╭──

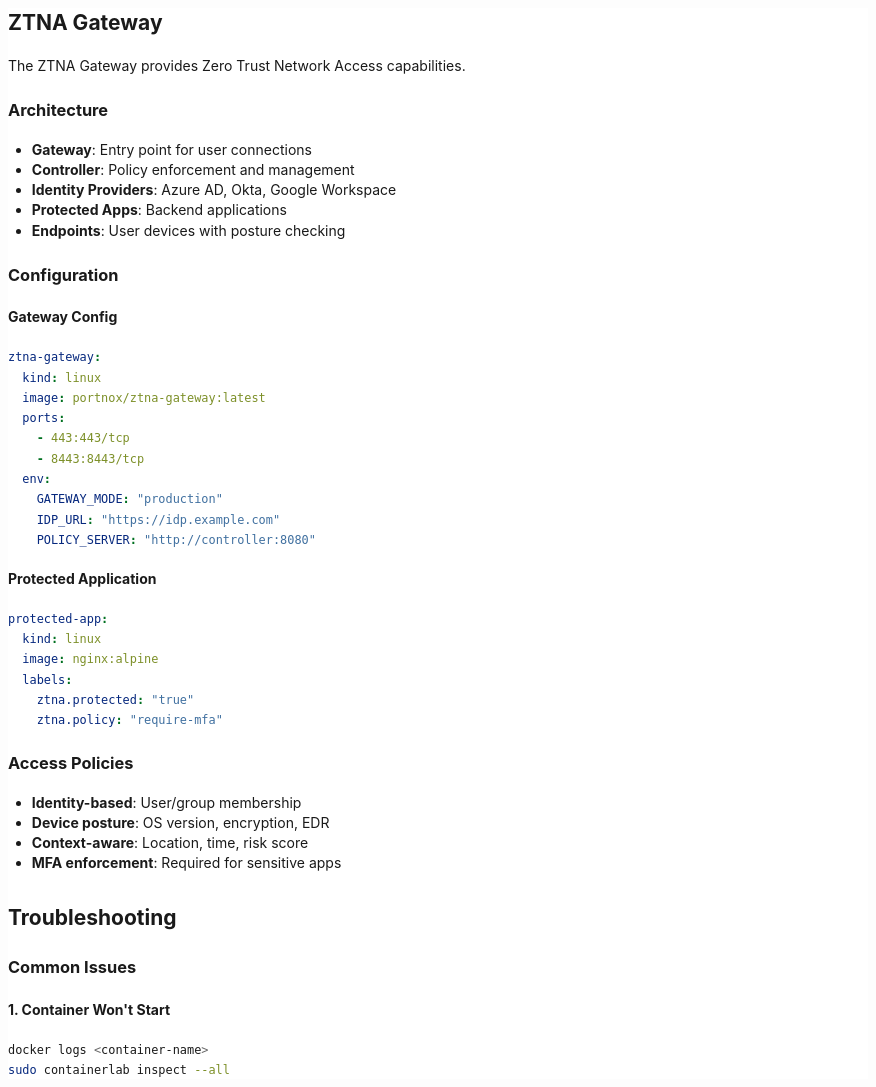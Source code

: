 ## ZTNA Gateway

The ZTNA Gateway provides Zero Trust Network Access capabilities.

### Architecture
- **Gateway**: Entry point for user connections
- **Controller**: Policy enforcement and management
- **Identity Providers**: Azure AD, Okta, Google Workspace
- **Protected Apps**: Backend applications
- **Endpoints**: User devices with posture checking

### Configuration

#### Gateway Config
```yaml
ztna-gateway:
  kind: linux
  image: portnox/ztna-gateway:latest
  ports:
    - 443:443/tcp
    - 8443:8443/tcp
  env:
    GATEWAY_MODE: "production"
    IDP_URL: "https://idp.example.com"
    POLICY_SERVER: "http://controller:8080"
```

#### Protected Application
```yaml
protected-app:
  kind: linux
  image: nginx:alpine
  labels:
    ztna.protected: "true"
    ztna.policy: "require-mfa"
```

### Access Policies
- **Identity-based**: User/group membership
- **Device posture**: OS version, encryption, EDR
- **Context-aware**: Location, time, risk score
- **MFA enforcement**: Required for sensitive apps

## Troubleshooting

### Common Issues

#### 1. Container Won't Start
```bash
docker logs <container-name>
sudo containerlab inspect --all
```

╰──

What the exercise asks: Print only these lines, exactly: the one containing "- **Gateway**: Entry" and all after it to the end of the entries.

Task result:
- **Gateway**: Entry point for user connections
- **Controller**: Policy enforcement and management
- **Identity Providers**: Azure AD, Okta, Google Workspace
- **Protected Apps**: Backend applications
- **Endpoints**: User devices with posture checking

### Configuration

#### Gateway Config
```yaml
ztna-gateway:
  kind: linux
  image: portnox/ztna-gateway:latest
  ports:
    - 443:443/tcp
    - 8443:8443/tcp
  env:
    GATEWAY_MODE: "production"
    IDP_URL: "https://idp.example.com"
    POLICY_SERVER: "http://controller:8080"
```

#### Protected Application
```yaml
protected-app:
  kind: linux
  image: nginx:alpine
  labels:
    ztna.protected: "true"
    ztna.policy: "require-mfa"
```

### Access Policies
- **Identity-based**: User/group membership
- **Device posture**: OS version, encryption, EDR
- **Context-aware**: Location, time, risk score
- **MFA enforcement**: Required for sensitive apps

## Troubleshooting

### Common Issues

#### 1. Container Won't Start
```bash
docker logs <container-name>
sudo containerlab inspect --all
```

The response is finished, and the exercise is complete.